For me both options are OK. Branching now makes it a bit easier for progressing / merging PRs (we have to be less concerned about which PR we merge, or which has to wait until 0.20 is out), but is more work for Tom to backport.

jorisvandenbossche on 22 Apr 2017

@TomAugspurger there are still some doc issues open for 0.20, but you don't have to be too concerned about them, as for rc's we typically point to the dev docs which are further updated (I mean, tagging the rc does not freeze the docs, as it is with the final release)

jorisvandenbossche on 22 Apr 2017

ok open to whatever tagging makes sense.

yeah doc issues certainly can be done after (as well as a small number of additional fixes, already marked for 0.20.0). mainly the sorting one.

jreback on 22 Apr 2017

@TomAugspurger ok all of the things on my list are merged.

jreback on 22 Apr 2017

👍 Building now and testing locally.

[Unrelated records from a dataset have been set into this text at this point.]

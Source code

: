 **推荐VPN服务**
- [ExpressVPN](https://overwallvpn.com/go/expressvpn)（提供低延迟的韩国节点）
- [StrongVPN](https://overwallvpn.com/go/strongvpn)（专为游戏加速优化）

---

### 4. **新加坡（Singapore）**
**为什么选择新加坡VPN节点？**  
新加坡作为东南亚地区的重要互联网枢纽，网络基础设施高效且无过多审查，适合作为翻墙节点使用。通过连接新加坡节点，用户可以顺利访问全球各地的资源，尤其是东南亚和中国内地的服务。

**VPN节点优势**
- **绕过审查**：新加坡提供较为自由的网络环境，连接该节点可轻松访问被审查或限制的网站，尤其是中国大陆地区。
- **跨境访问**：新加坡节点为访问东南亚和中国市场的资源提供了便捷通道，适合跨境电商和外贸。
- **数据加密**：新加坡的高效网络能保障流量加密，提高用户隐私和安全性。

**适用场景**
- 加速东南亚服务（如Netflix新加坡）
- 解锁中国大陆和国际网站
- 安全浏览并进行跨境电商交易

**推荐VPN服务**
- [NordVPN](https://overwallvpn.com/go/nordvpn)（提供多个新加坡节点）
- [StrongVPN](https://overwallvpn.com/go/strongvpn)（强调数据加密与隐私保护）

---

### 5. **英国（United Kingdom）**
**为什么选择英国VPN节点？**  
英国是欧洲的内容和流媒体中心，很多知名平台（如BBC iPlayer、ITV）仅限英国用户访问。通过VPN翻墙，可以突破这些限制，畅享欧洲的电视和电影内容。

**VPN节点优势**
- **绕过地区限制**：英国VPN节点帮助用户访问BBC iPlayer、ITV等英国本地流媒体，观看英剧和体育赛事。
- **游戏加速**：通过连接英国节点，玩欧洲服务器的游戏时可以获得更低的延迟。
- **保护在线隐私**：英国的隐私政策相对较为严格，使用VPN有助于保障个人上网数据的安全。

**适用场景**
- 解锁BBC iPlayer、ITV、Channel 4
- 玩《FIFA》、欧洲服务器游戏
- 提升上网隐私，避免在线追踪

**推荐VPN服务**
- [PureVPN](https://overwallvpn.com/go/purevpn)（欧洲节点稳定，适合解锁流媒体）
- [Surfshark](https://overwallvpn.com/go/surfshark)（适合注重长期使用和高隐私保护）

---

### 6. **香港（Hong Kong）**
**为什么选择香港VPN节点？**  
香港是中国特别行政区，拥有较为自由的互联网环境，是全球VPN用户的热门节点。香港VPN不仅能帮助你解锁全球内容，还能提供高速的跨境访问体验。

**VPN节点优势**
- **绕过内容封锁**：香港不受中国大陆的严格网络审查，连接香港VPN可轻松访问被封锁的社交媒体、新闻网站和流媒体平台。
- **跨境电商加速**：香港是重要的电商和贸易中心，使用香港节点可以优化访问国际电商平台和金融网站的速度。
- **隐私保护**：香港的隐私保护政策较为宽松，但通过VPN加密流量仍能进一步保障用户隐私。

I'll probably tag tonight.

Conda-forge hasn't settled on pre-release stuff yet, so I'll probably wait till tomorrow to make announcements (have to finish setting up this windows VM).

TomAugspurger on 22 Apr 2017

ok lmk if u need anything
though won't be around most of tomorrow

jreback on 22 Apr 2017

Ok, tagged and made the release on github. Doing all the conda stuff and mailing list announcements tomorrow.

TomAugspurger on 22 Apr 2017

👍1

Just sent out the announce email. All the wheels are on PyPI. Our conda channel has packages for OSX and 64-bit windows. I haven't setup a 32-bit windows environment yet. Linux packages should be up shortly (built 0.19.2 on accident).

TomAugspurger on 23 Apr 2017

thanks @TomAugspurger !

Since we didn't tag 0.21.0.dev (I think we should do this after tag of 0.20.0 final), then going to continue merging small things to master.

jreback on 23 Apr 2017

Could #16111 be fixed before 0.20.final? It's a bug that causes Pandas to crash the whole Python interpreter, leaving no traceback or clue as to what went wrong.

I do not have the capabilities to fix this myself, though, so consider this just a plea from a happy user. Also, I've made my own (non-optimal) workaround, but this could bring a negative surprise to others when it happens...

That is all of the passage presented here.